Quando il ciclo favorevole delle materie prime ha termine, la dinamica del Pil inverte rapidamente la tendenza. L’economia entra in recessione, in conseguenza del crollo di consumi e investimenti privati. Le entrate fiscali calano mentre la spesa pubblica rimane (almeno inizialmente) elevata. Il deficit pubblico cresce a dismisura (nel 2016 il solo deficit primario raggiungerà il 23,4 per cento del Pil), così come quello di parte corrente (pari al 7,6 nel 2015 e solo al 6,6 per cento nel 2016, grazie – si fa per dire – al crollo delle importazioni, superiore negli ultimi 12 mesi al 40 per cento). Tranne che i beni di prima necessità si importa poco o nulla – anche perché manca la valuta pregiata (cioè i dollari), nonostante l’introduzione di un sistema di cambi multipli.
Le conseguenze sono a dir poco devastanti. Il mercato internazionale cessa di acquistare titoli governativi, anticipando la possibilità di un prossimo default. Il deficit pubblico viene così monetizzato spingendo rapidamente verso l’alto l’inflazione che, secondo il Fondo monetario, raggiungerà il 700 per cento nel 2016 e il 2.200 per cento nel 2017. Viene dichiarato lo stato di emergenza (almeno sino al 15 luglio).

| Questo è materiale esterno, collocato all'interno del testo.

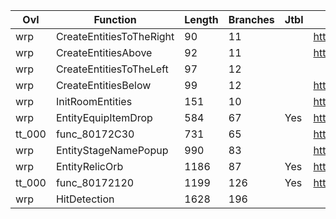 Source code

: | Ovl    | Function                 |   Length |   Branches | Jtbl   | WIP                             | %     |
|--------|--------------------------|----------|------------|--------|---------------------------------|-------|
| wrp    | CreateEntitiesToTheRight |       90 |         11 |        | https://decomp.me/scratch/Q7Lis | 0.993 |
| wrp    | CreateEntitiesAbove      |       92 |         11 |        | https://decomp.me/scratch/ezNeo | 0.99  |
| wrp    | CreateEntitiesToTheLeft  |       97 |         12 |        |                                 |       |
| wrp    | CreateEntitiesBelow      |       99 |         12 |        | https://decomp.me/scratch/yxzDb | 0.993 |
| wrp    | InitRoomEntities         |      151 |         10 |        | https://decomp.me/scratch/jXCiL | 0.996 |
| wrp    | EntityEquipItemDrop      |      584 |         67 | Yes    | https://decomp.me/scratch/PULKm | 0.993 |
| tt_000 | func_80172C30            |      731 |         65 |        | https://decomp.me/scratch/I7Y7R | 0.963 |
| wrp    | EntityStageNamePopup     |      990 |         83 |        | https://decomp.me/scratch/U3Xj4 | 0.976 |
| wrp    | EntityRelicOrb           |     1186 |         87 | Yes    | https://decomp.me/scratch/V04Wm | 0.745 |
| tt_000 | func_80172120            |     1199 |        126 | Yes    | https://decomp.me/scratch/mOFyx | 0.984 |
| wrp    | HitDetection             |     1628 |        196 |        |                                 |       |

Più in generale, (quasi) tutto l’intero sistema socio-economico entra in una situazione di stallo per la mancanza di energia – oltre che di beni importati. Le scuole vengono chiuse un giorno in anticipo. Nel settore pubblico la settimana lavorativa diventa di soli due giorni. Numerose imprese sono costrette a interrompere l’attività produttiva in conseguenza delle continue interruzioni nella fornitura di energia elettrica. Si tratta di un risultato per certi versi paradossale, considerando che il Venezuela vanta il più grande stock di riserve petrolifere al mondo. Ma in realtà la maggior parte dell’energia del paese è generata da centrali idroelettriche in questo momento inutilizzabili per via del basso livello di acqua accumulata all’interno dei principali bacini artificiali. Una condizione (quella meteorologica) che Maduro e i suoi seguaci difficilmente potranno attribuire – ricorrendo a una retorica ormai stucchevole, usata per giustificare tutti i risultati negativi degli ultimi mesi – alla “scellerata condotta della borghesia del paese”.